Many users do not fully understand and exploit the available tools but do employ a range of strategies to manage online identities. To manage a high volume of accounts, with varying password complexity requirements, and often the need for frequent sign-on, users select log in information to reduce the burden of designing and remembering unique passwords; however, some of the often-used tools and tricks compromise online security. This study proposes that once identified, common strategies for designing, reusing, and recording passwords can be used design more appropriate password management tools. New tools might build on these existing patterns, channelling users into more secure practices.
The study is based on interviews with 27 individuals about use of passwords and use of tools such as password managers. Interviewers used screenshot images of various situations as visual prompts to encourage reflection on real-life habits. Based on individuals’ accounts of their own password managing behaviour, Stobert and Biddle develop a model of the strategies people use in creating, remembering, and reusing passwords. Common habits include reusing passwords across different accounts, selecting passwords using algorithms or personal information, linking username and password for easier recall, and writing down passwords for later reference sometimes in easily accessible – and sometimes physically insecure – locations.

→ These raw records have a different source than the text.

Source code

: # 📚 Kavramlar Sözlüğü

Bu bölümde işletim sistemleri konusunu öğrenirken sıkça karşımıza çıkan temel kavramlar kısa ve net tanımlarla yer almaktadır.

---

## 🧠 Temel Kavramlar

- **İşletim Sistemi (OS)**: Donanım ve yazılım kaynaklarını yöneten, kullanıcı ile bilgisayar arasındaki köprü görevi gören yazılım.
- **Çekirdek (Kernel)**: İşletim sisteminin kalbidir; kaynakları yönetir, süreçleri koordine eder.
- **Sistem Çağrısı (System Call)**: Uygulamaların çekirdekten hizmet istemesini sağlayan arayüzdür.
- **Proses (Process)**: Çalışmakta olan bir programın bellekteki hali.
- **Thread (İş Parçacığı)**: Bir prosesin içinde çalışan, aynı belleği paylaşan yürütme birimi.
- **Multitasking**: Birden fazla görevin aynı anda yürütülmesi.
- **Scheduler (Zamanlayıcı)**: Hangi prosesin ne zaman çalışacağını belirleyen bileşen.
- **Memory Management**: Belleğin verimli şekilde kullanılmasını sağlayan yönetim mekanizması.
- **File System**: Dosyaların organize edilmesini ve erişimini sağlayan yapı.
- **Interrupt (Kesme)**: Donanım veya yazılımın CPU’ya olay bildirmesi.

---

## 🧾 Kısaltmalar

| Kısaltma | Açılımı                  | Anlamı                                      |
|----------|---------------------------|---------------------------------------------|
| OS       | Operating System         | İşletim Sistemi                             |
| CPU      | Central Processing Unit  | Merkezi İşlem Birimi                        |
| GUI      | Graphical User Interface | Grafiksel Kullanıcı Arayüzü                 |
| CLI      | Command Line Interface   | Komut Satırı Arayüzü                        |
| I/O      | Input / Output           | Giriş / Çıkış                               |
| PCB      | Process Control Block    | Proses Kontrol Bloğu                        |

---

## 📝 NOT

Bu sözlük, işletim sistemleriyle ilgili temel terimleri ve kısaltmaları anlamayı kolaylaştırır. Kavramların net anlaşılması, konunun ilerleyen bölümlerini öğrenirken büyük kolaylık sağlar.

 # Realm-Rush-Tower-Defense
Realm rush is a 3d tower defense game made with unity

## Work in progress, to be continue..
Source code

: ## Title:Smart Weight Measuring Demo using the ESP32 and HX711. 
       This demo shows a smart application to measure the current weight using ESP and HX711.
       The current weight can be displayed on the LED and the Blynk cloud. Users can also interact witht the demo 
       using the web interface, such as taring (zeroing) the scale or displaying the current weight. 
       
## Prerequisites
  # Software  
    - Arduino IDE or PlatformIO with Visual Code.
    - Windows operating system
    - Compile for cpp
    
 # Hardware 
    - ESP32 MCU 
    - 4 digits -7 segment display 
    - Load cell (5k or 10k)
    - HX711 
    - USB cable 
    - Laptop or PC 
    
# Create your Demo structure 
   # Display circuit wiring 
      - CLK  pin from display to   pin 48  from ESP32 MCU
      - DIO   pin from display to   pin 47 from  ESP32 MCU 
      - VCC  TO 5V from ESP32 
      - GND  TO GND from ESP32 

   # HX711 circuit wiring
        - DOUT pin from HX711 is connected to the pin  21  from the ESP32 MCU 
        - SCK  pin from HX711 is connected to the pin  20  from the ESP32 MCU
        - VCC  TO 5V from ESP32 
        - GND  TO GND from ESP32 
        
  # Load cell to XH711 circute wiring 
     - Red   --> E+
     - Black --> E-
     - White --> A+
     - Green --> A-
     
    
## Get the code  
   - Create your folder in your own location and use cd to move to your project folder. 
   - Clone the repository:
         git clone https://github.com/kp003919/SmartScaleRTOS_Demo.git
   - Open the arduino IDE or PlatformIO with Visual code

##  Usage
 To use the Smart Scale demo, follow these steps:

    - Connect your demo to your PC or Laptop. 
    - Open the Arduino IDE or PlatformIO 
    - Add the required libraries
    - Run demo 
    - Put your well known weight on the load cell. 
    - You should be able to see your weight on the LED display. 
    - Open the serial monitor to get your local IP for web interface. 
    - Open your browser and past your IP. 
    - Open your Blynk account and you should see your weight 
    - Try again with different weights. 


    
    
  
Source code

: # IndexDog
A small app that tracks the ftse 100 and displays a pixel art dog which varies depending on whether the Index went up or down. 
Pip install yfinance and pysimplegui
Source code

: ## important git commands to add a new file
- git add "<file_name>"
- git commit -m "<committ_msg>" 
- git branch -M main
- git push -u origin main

The authors found that these activities reflect careful systems of adapting, to ration the cognitive resources required to manage online identities and accounts. Although non-expert users do not always fully grasp the security risk that might be posed by their habits, their password managing efforts reflect a rational intent to handle the challenge of multiple passwords. Respondents report engaging more than one approach, in a way that often reflects a personalised strategy. In creating and committing passwords to memory, users are prioritising the security of some passwords at the expense of others. For example, by reusing or writing down passwords for lower priority accounts, users can conserve their energy for creating and remembering unique passwords for purposes with greater importance.
The results of this research can be used to inform the design of realistic password management tools. The findings demonstrate that users are striving to follow advice about password security, but also budgeting the investment of energy across many accounts. To capitalise on this effort, new tools can improve on the coping strategies that people already use, for example single sign on, proving physically secure options for storage of password reminders, cues to remind the user of their password, and password management software.
Users have password strategies based on assessed risk; password tools and policies would be better if they strengthened these tactics rather than dismissing them.